Tyle można zarobić za wyszukanie kobiety do pracy w zagranicznych agencjach towarzyskich. I choć przedstawiciel firmy zapewnia, że taka współpraca jest legalna, policja mówi wprost: To handel ludźmi.
Próbujemy skontaktować się z ogłoszeniodawcą. Nikt się nie zgłasza. Za to wieczorem odbieramy połączenie z holenderskiego numeru telefonu. – Ktoś do mnie dzwonił z tego numeru – w słuchawce słychać głos młodego mężczyzny. Mówi płynnie po polsku. Kiedy pytamy, czy chodzi o wyszukiwanie kobiet do agencji towarzyskich, przytakuje. – Mamy agencję w Holandii i szukamy kobiet do pracy. Chodzi o to, żebyśmy sami nie musieli latać za dziewczynami.

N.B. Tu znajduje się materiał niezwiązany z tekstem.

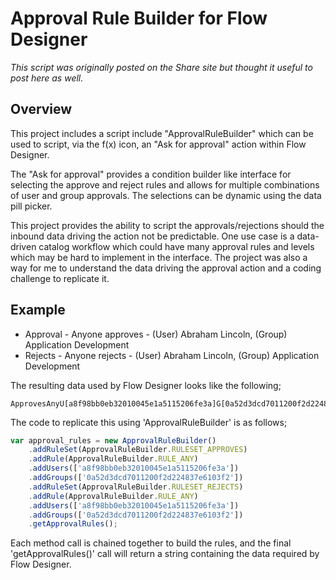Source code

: # Approval Rule Builder for Flow Designer

*This script was originally posted on the Share site but thought it useful to post here as well.*

## Overview
This project includes a script include "ApprovalRuleBuilder" which can be used to script, via the f(x) icon, an "Ask for approval" action within Flow Designer.

The "Ask for approval" provides a condition builder like interface for selecting the approve and reject rules and allows for multiple combinations of user and group approvals. The selections can be dynamic using the data pill picker.

This project provides the ability to script the approvals/rejections should the inbound data driving the action not be predictable. One use case is a data-driven catalog workflow which could have many approval rules and levels which may be hard to implement in the interface. The project was also a way for me to understand the data driving the approval action and a coding challenge to replicate it.

## Example
- Approval - Anyone approves - (User) Abraham Lincoln, (Group) Application Development
- Rejects - Anyone rejects - (User) Abraham Lincoln, (Group) Application Development

The resulting data used by Flow Designer looks like the following;
```
ApprovesAnyU[a8f98bb0eb32010045e1a5115206fe3a]G[0a52d3dcd7011200f2d224837e6103f2]OrRejectsAnyU[a8f98bb0eb32010045e1a5115206fe3a]G[0a52d3dcd7011200f2d224837e6103f2]
```

The code to replicate this using 'ApprovalRuleBuilder' is as follows;

```javascript
var approval_rules = new ApprovalRuleBuilder()
    .addRuleSet(ApprovalRuleBuilder.RULESET_APPROVES)
    .addRule(ApprovalRuleBuilder.RULE_ANY)
    .addUsers(['a8f98bb0eb32010045e1a5115206fe3a'])
    .addGroups(['0a52d3dcd7011200f2d224837e6103f2'])
    .addRuleSet(ApprovalRuleBuilder.RULESET_REJECTS)
    .addRule(ApprovalRuleBuilder.RULE_ANY)
    .addUsers(['a8f98bb0eb32010045e1a5115206fe3a'])
    .addGroups(['0a52d3dcd7011200f2d224837e6103f2'])
    .getApprovalRules();
```    
Each method call is chained together to build the rules, and the final 'getApprovalRules()' call will return a string containing the data required by Flow Designer.
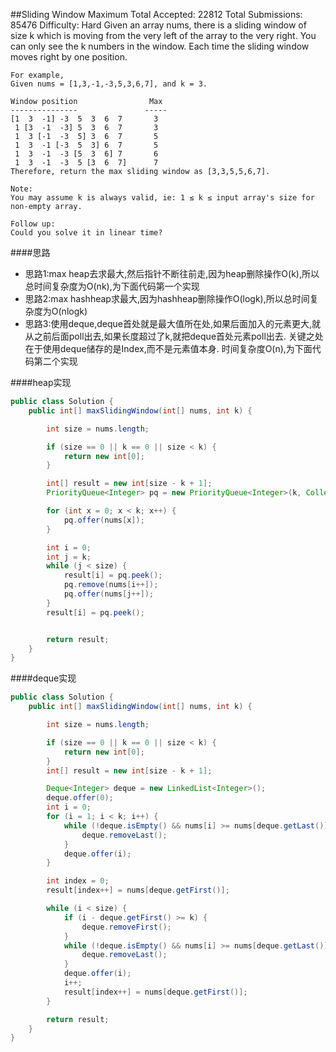 ##Sliding Window Maximum
	Total Accepted: 22812 Total Submissions: 85476 Difficulty: Hard
	Given an array nums, there is a sliding window of size k which is moving from the very left of the array to the very right. You can only see the k numbers in the window. Each time the sliding window moves right by one position.

	For example,
	Given nums = [1,3,-1,-3,5,3,6,7], and k = 3.

	Window position                Max
	---------------               -----
	[1  3  -1] -3  5  3  6  7       3
	 1 [3  -1  -3] 5  3  6  7       3
	 1  3 [-1  -3  5] 3  6  7       5
	 1  3  -1 [-3  5  3] 6  7       5
	 1  3  -1  -3 [5  3  6] 7       6
	 1  3  -1  -3  5 [3  6  7]      7
	Therefore, return the max sliding window as [3,3,5,5,6,7].

	Note:
	You may assume k is always valid, ie: 1 ≤ k ≤ input array's size for non-empty array.

	Follow up:
	Could you solve it in linear time?

####思路
- 思路1:max heap去求最大,然后指针不断往前走,因为heap删除操作O(k),所以总时间复杂度为O(nk),为下面代码第一个实现
- 思路2:max hashheap求最大,因为hashheap删除操作O(logk),所以总时间复杂度为O(nlogk)
- 思路3:使用deque,deque首处就是最大值所在处,如果后面加入的元素更大,就从之前后面poll出去,如果长度超过了k,就把deque首处元素poll出去. 关键之处在于使用deque储存的是Index,而不是元素值本身. 时间复杂度O(n),为下面代码第二个实现

####heap实现
```java
public class Solution {
    public int[] maxSlidingWindow(int[] nums, int k) {

        int size = nums.length;

        if (size == 0 || k == 0 || size < k) {
            return new int[0];
        }

        int[] result = new int[size - k + 1];
        PriorityQueue<Integer> pq = new PriorityQueue<Integer>(k, Collections.reverseOrder());

        for (int x = 0; x < k; x++) {
            pq.offer(nums[x]);
        }

        int i = 0;
        int j = k;
        while (j < size) {
            result[i] = pq.peek();
            pq.remove(nums[i++]);
            pq.offer(nums[j++]);
        }
        result[i] = pq.peek();


        return result;
    }
}
```

####deque实现
```java
public class Solution {
    public int[] maxSlidingWindow(int[] nums, int k) {

        int size = nums.length;

        if (size == 0 || k == 0 || size < k) {
            return new int[0];
        }
        int[] result = new int[size - k + 1];

        Deque<Integer> deque = new LinkedList<Integer>();
        deque.offer(0);
        int i = 0;
        for (i = 1; i < k; i++) {
            while (!deque.isEmpty() && nums[i] >= nums[deque.getLast()]) {
                deque.removeLast();
            }
            deque.offer(i);
        }

        int index = 0;
        result[index++] = nums[deque.getFirst()];

        while (i < size) {
            if (i - deque.getFirst() >= k) {
                deque.removeFirst();
            }
            while (!deque.isEmpty() && nums[i] >= nums[deque.getLast()]) {
                deque.removeLast();
            }
            deque.offer(i);
            i++;
            result[index++] = nums[deque.getFirst()];
        }

        return result;
    }
}
```
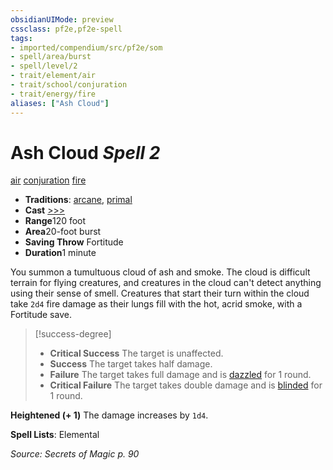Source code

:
 ```yaml
---
obsidianUIMode: preview
cssclass: pf2e,pf2e-spell
tags:
- imported/compendium/src/pf2e/som
- spell/area/burst
- spell/level/2
- trait/element/air
- trait/school/conjuration
- trait/energy/fire
aliases: ["Ash Cloud"]
---
```

# Ash Cloud *Spell 2*   
[air](air.md)  [conjuration](conjuration.md)  [fire](fire.md)  

- **Traditions**: [arcane](arcane.md), [primal](primal.md)
- **Cast** [>>>](chapter-9-playing-the-game.md#Actions "Three-Action") 
- **Range**120 foot
- **Area**20-foot burst
- **Saving Throw** Fortitude
- **Duration**1 minute

You summon a tumultuous cloud of ash and smoke. The cloud is difficult terrain for flying creatures, and creatures in the cloud can't detect anything using their sense of smell. Creatures that start their turn within the cloud take `2d4` fire damage as their lungs fill with the hot, acrid smoke, with a Fortitude save.

> [!success-degree] 
> - **Critical Success** The target is unaffected.
> - **Success** The target takes half damage.
> - **Failure** The target takes full damage and is [dazzled](conditions.md#Dazzled) for 1 round.
> - **Critical Failure** The target takes double damage and is [blinded](conditions.md#Blinded) for 1 round.

**Heightened (+ 1)** The damage increases by `1d4`.

**Spell Lists**: Elemental

*Source: Secrets of Magic p. 90*
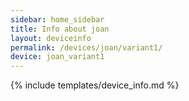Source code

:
 ```yaml
---
sidebar: home_sidebar
title: Info about joan
layout: deviceinfo
permalink: /devices/joan/variant1/
device: joan_variant1
---
```

{% include templates/device_info.md %}
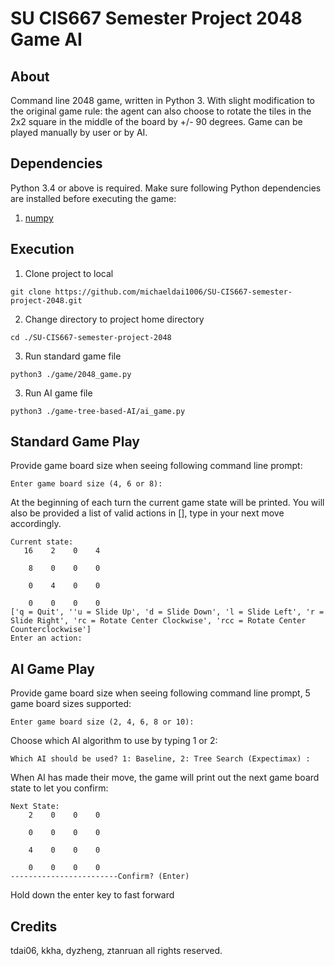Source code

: # SU CIS667 Semester Project 2048 Game AI
## About
Command line 2048 game, written in Python 3. With slight modification to the original game rule: the agent can also choose to rotate the tiles in the 2x2 square in the middle of the board by +/- 90 degrees. Game can be played manually by user or by AI.

## Dependencies
Python 3.4 or above is required. Make sure following Python dependencies are installed before executing the game:
1. [numpy](https://numpy.org/)

## Execution
1. Clone project to local
```
git clone https://github.com/michaeldai1006/SU-CIS667-semester-project-2048.git
```
2. Change directory to project home directory
```
cd ./SU-CIS667-semester-project-2048
```
3. Run standard game file
```
python3 ./game/2048_game.py
```

3. Run AI game file
```
python3 ./game-tree-based-AI/ai_game.py
```

## Standard Game Play
Provide game board size when seeing following command line prompt:
```
Enter game board size (4, 6 or 8): 
```
At the beginning of each turn the current game state will be printed. You will also be provided a list of valid actions in [], type in your next move accordingly.
```
Current state:
   16    2    0    4

    8    0    0    0

    0    4    0    0

    0    0    0    0
['q = Quit', ''u = Slide Up', 'd = Slide Down', 'l = Slide Left', 'r = Slide Right', 'rc = Rotate Center Clockwise', 'rcc = Rotate Center Counterclockwise']
Enter an action: 
```

## AI Game Play
Provide game board size when seeing following command line prompt, 5 game board sizes supported:
```
Enter game board size (2, 4, 6, 8 or 10): 
```
Choose which AI algorithm to use by typing 1 or 2:
```
Which AI should be used? 1: Baseline, 2: Tree Search (Expectimax) :
```
When AI has made their move, the game will print out the next game board state to let you confirm:
```
Next State: 
    2    0    0    0

    0    0    0    0

    4    0    0    0

    0    0    0    0
------------------------Confirm? (Enter)
```
Hold down the enter key to fast forward
## Credits
tdai06, kkha, dyzheng, ztanruan all rights reserved.
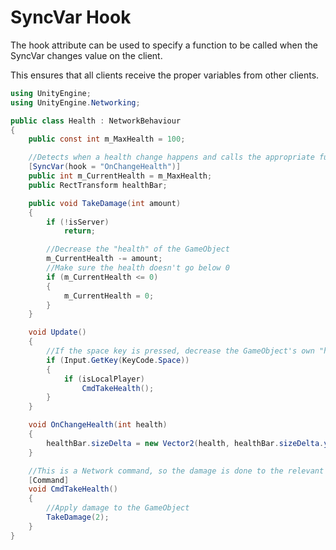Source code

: # SyncVar Hook

The hook attribute can be used to specify a function to be called when the SyncVar changes value on the client.

This ensures that all clients receive the proper variables from other clients.

```cs
using UnityEngine;
using UnityEngine.Networking;

public class Health : NetworkBehaviour
{
    public const int m_MaxHealth = 100;

    //Detects when a health change happens and calls the appropriate function
    [SyncVar(hook = "OnChangeHealth")]
    public int m_CurrentHealth = m_MaxHealth;
    public RectTransform healthBar;

    public void TakeDamage(int amount)
    {
        if (!isServer)
            return;

        //Decrease the "health" of the GameObject
        m_CurrentHealth -= amount;
        //Make sure the health doesn't go below 0
        if (m_CurrentHealth <= 0)
        {
            m_CurrentHealth = 0;
        }
    }

    void Update()
    {
        //If the space key is pressed, decrease the GameObject's own "health"
        if (Input.GetKey(KeyCode.Space))
        {
            if (isLocalPlayer)
                CmdTakeHealth();
        }
    }

    void OnChangeHealth(int health)
    {
        healthBar.sizeDelta = new Vector2(health, healthBar.sizeDelta.y);
    }

    //This is a Network command, so the damage is done to the relevant GameObject
    [Command]
    void CmdTakeHealth()
    {
        //Apply damage to the GameObject
        TakeDamage(2);
    }
}
```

Zapewnia, że osobie, która podejmie się takiej pracy, nie grożą konsekwencje. – Tak długo, jak długo pani nikogo nie zmusza, a one jadą z własnej woli jako dziewczyny do towarzystwa. Chodziłoby o to, żeby wyszukiwać te dziewczyny, przesyłać nam zdjęcia i numery telefonów. A tak naprawdę, wolałbym, żeby były od razu gotowe do wyjazdu.
• Ile można zarobić?
– Za każdą dziewczynę, która przyjedzie na miejsce, płacimy 3 tys. zł – mówi mężczyzna.
Gdy pytamy o stronę internetową lub dane firmy, odsyła nas do niemieckiej strony z klubami. – Nasz nazywa się Dolce Vita. Na stronie wita nas mapka z klubami erotycznymi na terenie całych Niemiec. W zakładce z nazwą Dolce Vita jest adres lokalu w Düsseldorf-Reisholz, krótki opis i zdjęcia. Nie brakuje komentarzy klientów. "Byłem dziś u was, poszedłem z Kristin na godzinkę do pokoju, szaleństwo!!!” – czytamy jeden z nich. "Jak dla mnie to jest trochę za dużo lasek z Rumunii, które od razu ciągnęły mnie do pokoju. 50 euro za pół godziny seksu też jest do przyjęcia” – komentuje kolejny internauta.
Policja nie ma wątpliwości, że pomaganie takim klubom w wyszukiwaniu kobiet jest karalne. – To ewidentne przestępstwo: handel ludźmi – mówi Janusz Wójtowicz z lubelskiej policji. – Sama prostytucja nie jest karalna, ale czerpanie korzyści z czyjejś prostytucji jest przestępstwem.
Jak informuje La Strada – Fundacja Przeciwko Handlowi Ludźmi i Niewolnictwu, to pośrednicy, a nie mocodawcy stają przed sądami. – Firmy wyszukują rekruterów i nawet im płacą, ale jak rekruterzy idą siedzieć, to nagle urywa im się kontakt z firmą. Druga możliwość jest taka, że tak zwana firma ustala, że wynajmie tej osobie adwokata – mówi Irena Dawid-Olczyk z zarządu fundacji.
Za handel ludźmi grożą co najmniej trzy lata więzienia.